Abstract

Most of the breeding targets are quantitative traits. In exploring the quantitative trait locus (QTL) system of a trait, linkage mapping was established using sparse polymerase chain reaction (PCR) markers. With the genome-wide sequencing technology advanced, genome-wide association study (GWAS) was developed for natural (germplasm) populations using dense genomic markers, which facilitates the identification of the complete QTL system with their multiple alleles on genomic locations. GWAS makes use of the linkage disequilibrium (LD) due to historical saturate recombination and high-density genomic markers to detect QTLs through statistical test for the association between molecular markers and phenotypes.
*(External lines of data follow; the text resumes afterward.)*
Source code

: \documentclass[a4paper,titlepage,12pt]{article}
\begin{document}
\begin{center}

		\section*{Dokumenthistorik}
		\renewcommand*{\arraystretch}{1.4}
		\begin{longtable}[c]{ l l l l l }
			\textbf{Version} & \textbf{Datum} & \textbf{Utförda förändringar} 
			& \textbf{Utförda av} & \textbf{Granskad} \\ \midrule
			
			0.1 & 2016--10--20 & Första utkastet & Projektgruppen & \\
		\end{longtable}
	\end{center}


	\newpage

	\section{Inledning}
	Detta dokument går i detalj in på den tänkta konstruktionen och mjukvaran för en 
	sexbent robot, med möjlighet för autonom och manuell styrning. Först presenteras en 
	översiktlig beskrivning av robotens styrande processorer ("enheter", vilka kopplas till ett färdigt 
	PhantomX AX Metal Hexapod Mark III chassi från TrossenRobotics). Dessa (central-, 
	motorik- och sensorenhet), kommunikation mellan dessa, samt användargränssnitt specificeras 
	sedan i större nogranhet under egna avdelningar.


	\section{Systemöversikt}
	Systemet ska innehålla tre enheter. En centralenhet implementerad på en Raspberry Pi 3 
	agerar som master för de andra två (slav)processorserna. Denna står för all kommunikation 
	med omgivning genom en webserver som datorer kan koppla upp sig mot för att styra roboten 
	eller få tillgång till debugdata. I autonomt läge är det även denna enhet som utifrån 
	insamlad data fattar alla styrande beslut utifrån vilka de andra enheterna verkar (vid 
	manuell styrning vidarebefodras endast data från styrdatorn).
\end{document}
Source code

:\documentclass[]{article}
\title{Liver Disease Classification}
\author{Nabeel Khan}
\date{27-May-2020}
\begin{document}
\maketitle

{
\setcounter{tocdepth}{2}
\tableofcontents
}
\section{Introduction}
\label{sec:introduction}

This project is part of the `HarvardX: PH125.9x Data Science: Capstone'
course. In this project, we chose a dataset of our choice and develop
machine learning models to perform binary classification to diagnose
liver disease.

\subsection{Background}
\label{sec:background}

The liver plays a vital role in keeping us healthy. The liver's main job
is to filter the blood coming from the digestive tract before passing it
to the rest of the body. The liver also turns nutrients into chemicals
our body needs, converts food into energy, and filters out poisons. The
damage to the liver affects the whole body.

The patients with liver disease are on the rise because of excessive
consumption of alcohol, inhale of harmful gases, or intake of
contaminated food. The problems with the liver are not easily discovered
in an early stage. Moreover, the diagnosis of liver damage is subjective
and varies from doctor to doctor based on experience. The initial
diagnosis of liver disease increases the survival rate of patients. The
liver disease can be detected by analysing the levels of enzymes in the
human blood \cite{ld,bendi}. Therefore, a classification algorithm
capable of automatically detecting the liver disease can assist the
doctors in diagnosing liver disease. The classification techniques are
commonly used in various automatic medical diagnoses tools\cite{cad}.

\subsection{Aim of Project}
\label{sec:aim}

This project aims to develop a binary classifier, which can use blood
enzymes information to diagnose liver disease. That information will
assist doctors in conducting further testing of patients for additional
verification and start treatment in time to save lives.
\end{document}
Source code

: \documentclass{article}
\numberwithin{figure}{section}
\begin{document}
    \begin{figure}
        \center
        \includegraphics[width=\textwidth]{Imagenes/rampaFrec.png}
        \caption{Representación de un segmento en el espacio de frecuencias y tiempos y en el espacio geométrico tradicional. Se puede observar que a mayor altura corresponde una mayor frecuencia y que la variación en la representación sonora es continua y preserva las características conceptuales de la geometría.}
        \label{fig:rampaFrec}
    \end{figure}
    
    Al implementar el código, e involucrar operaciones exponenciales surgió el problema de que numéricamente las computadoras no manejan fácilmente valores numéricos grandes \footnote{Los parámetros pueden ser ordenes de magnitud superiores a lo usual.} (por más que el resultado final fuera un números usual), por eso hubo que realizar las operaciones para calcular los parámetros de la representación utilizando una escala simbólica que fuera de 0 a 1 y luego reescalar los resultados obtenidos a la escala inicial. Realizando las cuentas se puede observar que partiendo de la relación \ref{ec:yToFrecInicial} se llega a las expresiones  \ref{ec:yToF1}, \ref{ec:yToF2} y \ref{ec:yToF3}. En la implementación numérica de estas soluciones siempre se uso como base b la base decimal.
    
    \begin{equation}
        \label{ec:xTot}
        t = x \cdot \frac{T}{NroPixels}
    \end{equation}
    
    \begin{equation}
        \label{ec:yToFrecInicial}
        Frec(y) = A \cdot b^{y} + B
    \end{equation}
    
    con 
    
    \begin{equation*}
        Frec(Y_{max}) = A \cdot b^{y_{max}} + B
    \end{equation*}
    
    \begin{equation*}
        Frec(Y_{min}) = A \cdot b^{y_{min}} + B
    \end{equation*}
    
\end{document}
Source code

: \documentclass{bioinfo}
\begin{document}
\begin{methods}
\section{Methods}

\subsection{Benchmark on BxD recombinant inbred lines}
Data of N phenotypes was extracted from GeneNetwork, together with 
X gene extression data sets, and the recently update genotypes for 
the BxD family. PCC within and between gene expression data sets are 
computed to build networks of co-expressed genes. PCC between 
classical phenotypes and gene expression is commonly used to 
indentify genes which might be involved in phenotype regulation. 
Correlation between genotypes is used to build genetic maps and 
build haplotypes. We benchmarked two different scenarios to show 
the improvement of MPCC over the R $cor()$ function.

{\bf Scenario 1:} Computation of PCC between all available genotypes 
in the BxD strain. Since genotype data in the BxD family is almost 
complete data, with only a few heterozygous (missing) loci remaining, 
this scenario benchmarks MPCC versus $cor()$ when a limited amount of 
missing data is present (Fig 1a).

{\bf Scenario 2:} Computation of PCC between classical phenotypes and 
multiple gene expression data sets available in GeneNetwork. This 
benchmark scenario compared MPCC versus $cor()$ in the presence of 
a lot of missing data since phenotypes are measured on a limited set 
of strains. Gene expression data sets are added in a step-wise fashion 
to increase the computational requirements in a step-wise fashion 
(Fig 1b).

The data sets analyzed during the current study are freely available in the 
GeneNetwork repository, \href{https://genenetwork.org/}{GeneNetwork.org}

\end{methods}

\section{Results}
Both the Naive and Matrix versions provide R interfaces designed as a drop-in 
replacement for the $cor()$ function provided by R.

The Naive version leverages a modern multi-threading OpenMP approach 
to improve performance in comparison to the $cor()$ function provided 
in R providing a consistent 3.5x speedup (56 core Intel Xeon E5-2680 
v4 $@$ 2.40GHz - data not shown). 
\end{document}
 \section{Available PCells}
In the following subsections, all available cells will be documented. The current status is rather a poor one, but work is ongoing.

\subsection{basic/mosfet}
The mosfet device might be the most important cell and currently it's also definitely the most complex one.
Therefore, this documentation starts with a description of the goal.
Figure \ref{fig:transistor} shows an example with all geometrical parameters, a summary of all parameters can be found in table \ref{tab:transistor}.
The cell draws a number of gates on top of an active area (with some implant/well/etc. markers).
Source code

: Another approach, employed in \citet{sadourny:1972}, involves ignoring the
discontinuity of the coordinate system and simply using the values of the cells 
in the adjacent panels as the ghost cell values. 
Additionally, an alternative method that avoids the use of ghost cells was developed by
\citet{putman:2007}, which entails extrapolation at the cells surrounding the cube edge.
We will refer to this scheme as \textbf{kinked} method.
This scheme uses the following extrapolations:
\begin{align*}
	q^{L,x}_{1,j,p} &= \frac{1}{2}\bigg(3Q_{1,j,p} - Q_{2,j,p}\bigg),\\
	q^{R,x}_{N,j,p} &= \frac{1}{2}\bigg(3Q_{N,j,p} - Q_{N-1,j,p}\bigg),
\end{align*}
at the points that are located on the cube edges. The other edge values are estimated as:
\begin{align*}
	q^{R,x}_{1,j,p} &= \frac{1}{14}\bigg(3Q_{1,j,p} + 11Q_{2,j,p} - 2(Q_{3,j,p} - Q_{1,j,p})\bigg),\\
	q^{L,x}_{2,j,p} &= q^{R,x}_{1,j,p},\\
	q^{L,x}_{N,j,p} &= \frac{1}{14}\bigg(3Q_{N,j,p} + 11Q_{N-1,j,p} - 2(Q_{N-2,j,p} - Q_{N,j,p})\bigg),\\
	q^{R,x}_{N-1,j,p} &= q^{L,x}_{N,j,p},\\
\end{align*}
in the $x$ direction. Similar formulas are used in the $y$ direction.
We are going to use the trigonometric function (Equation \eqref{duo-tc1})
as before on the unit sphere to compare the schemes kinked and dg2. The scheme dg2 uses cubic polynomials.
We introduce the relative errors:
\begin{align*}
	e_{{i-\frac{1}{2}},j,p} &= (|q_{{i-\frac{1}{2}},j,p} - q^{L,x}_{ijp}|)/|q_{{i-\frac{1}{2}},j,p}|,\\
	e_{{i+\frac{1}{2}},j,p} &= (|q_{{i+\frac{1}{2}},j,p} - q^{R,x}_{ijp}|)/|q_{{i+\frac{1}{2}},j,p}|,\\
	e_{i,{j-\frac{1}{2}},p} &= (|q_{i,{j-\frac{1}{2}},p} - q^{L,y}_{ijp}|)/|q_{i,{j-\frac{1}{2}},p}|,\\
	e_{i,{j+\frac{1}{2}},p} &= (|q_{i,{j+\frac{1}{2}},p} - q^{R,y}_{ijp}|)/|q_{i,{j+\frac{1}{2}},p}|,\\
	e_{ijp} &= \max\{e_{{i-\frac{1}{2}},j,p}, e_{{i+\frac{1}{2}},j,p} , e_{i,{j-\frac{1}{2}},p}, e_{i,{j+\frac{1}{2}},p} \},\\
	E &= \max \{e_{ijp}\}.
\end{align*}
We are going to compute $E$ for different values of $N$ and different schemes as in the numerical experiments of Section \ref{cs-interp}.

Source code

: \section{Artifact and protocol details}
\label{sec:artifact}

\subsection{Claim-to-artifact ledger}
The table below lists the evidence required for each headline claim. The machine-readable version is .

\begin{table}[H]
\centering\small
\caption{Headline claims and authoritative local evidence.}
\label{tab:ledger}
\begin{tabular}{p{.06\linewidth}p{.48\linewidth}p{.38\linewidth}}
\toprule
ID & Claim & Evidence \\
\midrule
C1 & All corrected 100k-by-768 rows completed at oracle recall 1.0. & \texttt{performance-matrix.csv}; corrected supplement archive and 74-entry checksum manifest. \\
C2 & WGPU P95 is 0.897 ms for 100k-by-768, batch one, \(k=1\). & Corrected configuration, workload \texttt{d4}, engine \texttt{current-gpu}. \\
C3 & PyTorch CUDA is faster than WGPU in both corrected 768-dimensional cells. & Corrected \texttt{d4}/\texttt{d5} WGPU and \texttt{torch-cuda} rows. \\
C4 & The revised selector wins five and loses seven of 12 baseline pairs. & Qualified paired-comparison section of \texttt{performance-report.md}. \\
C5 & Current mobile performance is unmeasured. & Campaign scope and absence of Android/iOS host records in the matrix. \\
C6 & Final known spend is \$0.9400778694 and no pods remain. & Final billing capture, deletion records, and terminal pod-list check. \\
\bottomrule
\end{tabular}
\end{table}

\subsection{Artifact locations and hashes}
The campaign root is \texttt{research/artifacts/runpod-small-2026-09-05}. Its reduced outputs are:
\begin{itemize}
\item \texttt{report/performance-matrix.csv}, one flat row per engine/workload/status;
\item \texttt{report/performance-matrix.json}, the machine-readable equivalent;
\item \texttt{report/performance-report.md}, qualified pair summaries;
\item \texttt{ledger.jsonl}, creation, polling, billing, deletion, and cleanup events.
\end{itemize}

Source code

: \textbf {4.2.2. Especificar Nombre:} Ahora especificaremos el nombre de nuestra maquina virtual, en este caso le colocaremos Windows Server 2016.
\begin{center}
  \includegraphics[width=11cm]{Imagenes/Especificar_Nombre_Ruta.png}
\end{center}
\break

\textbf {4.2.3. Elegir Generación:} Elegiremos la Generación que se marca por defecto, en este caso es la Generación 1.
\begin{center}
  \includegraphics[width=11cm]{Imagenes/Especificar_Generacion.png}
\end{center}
However, due to inbreeding and mixture of source populations, the germplasm population often has complex and unknown structure, which leads to false positives/negatives in GWAS. Various GWAS methods have been proposed to reduce false positives/negatives, including those of the general linear model and the mixed linear model, which focused mainly on finding a handful of major QTLs under single-locus model for major gene cloning and could not detect directly the multiple alleles using bi-allelic single-nucleotide polymorphism (SNP) marker. As a relatively thorough detection of QTLs with their multiple alleles is required for germplasm population, the restricted two-stage multi-locus multi-allele GWAS (RTM-GWAS) procedure was proposed for identifying the QTL system with varying multiple alleles. From the RTM-GWAS results, a QTL-allele matrix is constructed as a compact form of the population genetic constitution, which can be further used for crop genetic and breeding studies, including major gene mining, population evolution, and breeding by genetic design.